Today shows the value of being diversified. You want to catch a rally, but you don't want to have too much risk on -- meaning you don't want to have only stocks that go up when the economy is strong; you also want companies that have good dividends and companies that do well in a slowdown.
Why do you want all three? Pretty simple: On down days you lose less money, and on up day you do just fine. In a market with a bias to the downside, you have to be worried about both.
So, consider a portfolio that owns a good pastiche of all of them, one that has Procter & Gamble (PG) and Johnson & Johnson (JNJ) on the soft side, Eaton (ETN) and DuPont (DD) on the cyclical side and AT&T (T) and Kinder Morgan Energy Partners (KMP) on the utility side.
Last week you would have been crushed by Eaton and DuPont but eventually they got to or near 4% yield, and the cushion of these accidental high yielders broke the fall. That's why you need yield and cyclicality, not just one of those.
Procter and J&J? Johnson & Johnson got downgraded last week by a major brokerage house. It didn't even get grazed. It holds up terrifically. Procter also got downgraded -- not once but twice -- and it held its own. P&G is a best-of-breed company that has underperformed, meaning it hasn't been doing as well as its peers. Sure enough the Financial Times announces this morning that there could be a big restricting coming that will boost returns.
Of course you could have gone with the monster winner of General Mills (GIS), which I like so much and which has good yield support. Or you could take advantage of Carl Icahn's exit and buy Clorox (CLX) with an almost 4% yield knowing that dividend's going up. That's terrific.
The utilities? With the Dow down 6%, these didn't even go down. You could do with it master limited partnerships, and you know I like Kinder Morgan -- it just held in perfectly. Same with Verizon (VZ). Those who want a little more risk can go for an Enterprise Product Partners (EPD) or Boardwalk Pipeline (BWP) or a Windstream (WIN).

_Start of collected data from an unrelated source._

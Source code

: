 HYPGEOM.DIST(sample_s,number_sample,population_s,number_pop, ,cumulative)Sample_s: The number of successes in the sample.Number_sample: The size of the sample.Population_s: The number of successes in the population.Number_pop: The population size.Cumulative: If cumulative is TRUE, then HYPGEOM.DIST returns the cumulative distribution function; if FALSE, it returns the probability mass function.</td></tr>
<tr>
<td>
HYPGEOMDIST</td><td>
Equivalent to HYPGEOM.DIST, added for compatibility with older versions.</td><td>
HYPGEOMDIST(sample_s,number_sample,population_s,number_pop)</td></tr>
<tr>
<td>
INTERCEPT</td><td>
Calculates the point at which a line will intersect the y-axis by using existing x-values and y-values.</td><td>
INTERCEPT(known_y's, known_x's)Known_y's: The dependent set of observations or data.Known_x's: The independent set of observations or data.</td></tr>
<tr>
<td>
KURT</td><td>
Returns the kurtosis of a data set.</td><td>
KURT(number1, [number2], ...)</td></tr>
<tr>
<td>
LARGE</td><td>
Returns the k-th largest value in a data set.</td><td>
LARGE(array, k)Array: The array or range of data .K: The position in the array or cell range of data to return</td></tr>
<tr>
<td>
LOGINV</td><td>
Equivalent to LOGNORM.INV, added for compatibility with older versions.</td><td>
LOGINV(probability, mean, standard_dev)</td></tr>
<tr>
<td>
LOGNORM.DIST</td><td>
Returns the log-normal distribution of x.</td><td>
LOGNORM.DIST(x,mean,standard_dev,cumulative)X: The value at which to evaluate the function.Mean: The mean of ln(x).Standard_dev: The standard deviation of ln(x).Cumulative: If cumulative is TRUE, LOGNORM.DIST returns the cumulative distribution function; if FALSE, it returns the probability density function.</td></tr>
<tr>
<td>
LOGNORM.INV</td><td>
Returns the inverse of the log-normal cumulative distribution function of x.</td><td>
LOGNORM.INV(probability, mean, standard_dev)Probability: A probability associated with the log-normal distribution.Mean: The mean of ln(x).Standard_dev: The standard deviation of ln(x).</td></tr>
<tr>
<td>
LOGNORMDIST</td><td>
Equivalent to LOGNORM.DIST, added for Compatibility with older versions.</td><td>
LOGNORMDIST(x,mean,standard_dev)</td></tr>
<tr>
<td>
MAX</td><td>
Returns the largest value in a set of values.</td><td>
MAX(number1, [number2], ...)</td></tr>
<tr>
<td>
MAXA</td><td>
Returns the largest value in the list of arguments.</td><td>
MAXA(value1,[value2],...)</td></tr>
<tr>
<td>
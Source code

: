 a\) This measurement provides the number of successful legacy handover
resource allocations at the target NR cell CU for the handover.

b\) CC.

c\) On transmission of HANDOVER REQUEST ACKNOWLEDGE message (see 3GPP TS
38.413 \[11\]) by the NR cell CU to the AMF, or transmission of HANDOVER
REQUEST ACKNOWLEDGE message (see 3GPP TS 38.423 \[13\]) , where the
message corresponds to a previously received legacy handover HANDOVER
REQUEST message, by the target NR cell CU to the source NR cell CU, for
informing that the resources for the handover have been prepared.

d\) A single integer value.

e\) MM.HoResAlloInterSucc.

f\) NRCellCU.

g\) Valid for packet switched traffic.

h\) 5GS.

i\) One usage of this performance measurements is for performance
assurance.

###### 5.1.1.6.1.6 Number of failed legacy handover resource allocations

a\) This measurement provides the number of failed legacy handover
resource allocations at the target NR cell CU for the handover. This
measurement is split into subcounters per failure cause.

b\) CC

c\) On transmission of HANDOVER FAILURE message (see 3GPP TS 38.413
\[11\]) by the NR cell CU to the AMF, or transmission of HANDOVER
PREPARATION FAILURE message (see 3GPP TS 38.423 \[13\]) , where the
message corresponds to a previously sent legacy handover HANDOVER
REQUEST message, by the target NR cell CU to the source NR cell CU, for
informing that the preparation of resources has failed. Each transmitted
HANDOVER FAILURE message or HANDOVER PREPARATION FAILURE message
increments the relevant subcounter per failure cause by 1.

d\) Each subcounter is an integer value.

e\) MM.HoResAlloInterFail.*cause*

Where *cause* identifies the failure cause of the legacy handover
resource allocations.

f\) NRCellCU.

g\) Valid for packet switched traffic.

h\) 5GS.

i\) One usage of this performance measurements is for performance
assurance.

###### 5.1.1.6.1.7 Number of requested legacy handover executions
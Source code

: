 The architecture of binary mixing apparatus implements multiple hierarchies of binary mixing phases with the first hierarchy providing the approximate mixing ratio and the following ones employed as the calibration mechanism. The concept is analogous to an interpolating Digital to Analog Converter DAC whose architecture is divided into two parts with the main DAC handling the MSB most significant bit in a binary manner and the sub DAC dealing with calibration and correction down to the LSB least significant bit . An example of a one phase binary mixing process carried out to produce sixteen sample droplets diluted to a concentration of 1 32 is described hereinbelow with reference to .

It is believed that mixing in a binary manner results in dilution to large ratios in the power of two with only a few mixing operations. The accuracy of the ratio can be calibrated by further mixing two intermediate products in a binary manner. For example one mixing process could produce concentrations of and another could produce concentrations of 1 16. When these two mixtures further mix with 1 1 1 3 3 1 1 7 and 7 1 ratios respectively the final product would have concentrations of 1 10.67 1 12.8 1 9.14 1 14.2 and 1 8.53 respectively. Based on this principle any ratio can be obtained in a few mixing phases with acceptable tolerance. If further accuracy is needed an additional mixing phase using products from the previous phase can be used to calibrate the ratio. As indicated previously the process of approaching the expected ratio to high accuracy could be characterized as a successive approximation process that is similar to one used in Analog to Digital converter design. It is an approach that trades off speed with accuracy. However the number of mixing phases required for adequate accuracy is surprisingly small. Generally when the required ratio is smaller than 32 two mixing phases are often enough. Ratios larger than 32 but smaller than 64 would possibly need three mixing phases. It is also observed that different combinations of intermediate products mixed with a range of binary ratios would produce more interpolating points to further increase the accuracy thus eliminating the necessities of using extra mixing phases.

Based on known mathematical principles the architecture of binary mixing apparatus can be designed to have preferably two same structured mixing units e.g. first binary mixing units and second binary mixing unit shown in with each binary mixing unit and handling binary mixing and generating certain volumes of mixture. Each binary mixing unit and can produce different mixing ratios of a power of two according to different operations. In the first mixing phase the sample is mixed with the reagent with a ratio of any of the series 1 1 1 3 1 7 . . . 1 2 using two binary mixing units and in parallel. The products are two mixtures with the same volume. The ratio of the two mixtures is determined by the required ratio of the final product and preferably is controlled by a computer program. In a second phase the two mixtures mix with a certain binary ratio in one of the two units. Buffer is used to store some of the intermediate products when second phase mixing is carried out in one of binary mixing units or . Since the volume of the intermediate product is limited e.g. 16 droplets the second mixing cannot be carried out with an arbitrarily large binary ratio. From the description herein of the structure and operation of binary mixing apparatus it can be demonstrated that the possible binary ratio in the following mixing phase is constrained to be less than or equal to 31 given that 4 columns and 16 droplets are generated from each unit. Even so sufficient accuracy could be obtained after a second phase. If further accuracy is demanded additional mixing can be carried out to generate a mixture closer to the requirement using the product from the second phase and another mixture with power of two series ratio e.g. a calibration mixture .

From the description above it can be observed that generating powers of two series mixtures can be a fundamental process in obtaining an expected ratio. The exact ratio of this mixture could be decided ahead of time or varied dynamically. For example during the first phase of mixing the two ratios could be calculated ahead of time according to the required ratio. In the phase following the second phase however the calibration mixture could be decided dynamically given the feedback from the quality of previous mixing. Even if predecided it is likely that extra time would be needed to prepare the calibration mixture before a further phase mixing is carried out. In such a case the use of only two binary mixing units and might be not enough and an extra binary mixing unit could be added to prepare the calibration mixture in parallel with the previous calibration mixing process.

Now, why not all yield? Because you will not be able to keep up with the averages on up day. You will fall behind. Why not all cyclicals? Because there are far fewer up days than down these days, and when we have down days they are just brutal -- so brutal it is difficult to stay in the game.
Diversification. Yield. Best of breed. The touchstones that allow you to handle even this, the most difficult of markets since the rout of 2008-2009.